MATERIAL PROVIDED
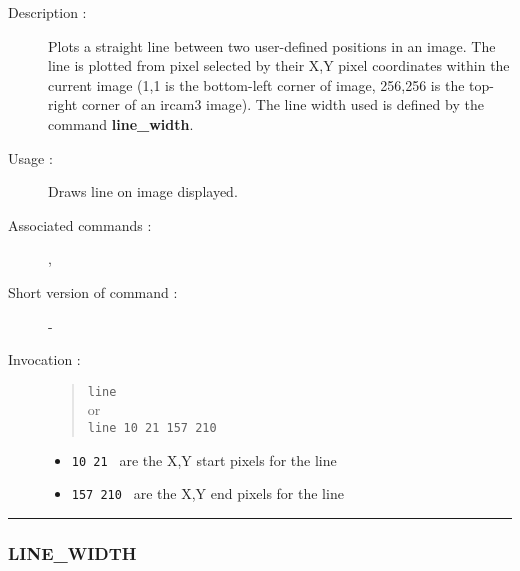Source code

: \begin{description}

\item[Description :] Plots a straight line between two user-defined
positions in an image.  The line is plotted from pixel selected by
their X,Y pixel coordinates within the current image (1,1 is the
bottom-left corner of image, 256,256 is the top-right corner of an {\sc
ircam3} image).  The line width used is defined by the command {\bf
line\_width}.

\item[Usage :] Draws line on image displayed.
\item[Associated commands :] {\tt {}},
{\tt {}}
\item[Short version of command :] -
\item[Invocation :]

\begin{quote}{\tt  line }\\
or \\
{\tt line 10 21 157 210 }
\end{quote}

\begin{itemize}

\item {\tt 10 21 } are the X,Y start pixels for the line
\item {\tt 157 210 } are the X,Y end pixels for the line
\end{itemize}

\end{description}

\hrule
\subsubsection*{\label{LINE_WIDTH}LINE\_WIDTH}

--

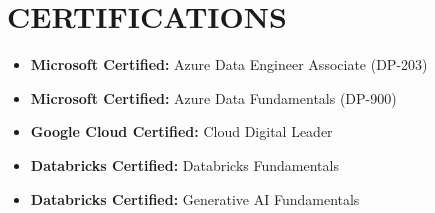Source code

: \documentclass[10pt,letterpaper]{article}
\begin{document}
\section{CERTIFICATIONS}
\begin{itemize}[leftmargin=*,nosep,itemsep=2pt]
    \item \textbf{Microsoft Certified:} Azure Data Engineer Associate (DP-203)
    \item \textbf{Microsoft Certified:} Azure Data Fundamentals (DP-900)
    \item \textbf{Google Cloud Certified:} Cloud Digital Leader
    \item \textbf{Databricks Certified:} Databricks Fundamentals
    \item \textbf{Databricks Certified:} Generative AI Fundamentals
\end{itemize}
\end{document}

==

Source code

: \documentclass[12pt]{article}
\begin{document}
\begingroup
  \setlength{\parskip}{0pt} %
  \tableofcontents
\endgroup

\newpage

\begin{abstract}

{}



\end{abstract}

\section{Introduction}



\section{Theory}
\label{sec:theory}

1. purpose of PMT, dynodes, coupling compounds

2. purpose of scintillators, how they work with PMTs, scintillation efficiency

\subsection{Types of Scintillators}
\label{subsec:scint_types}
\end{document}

WHAT IS EXPECTED
Among the entries above, how many lines hold the string "purpose"? Answer with the number only.

OUTPUT FOR THIS TASK
2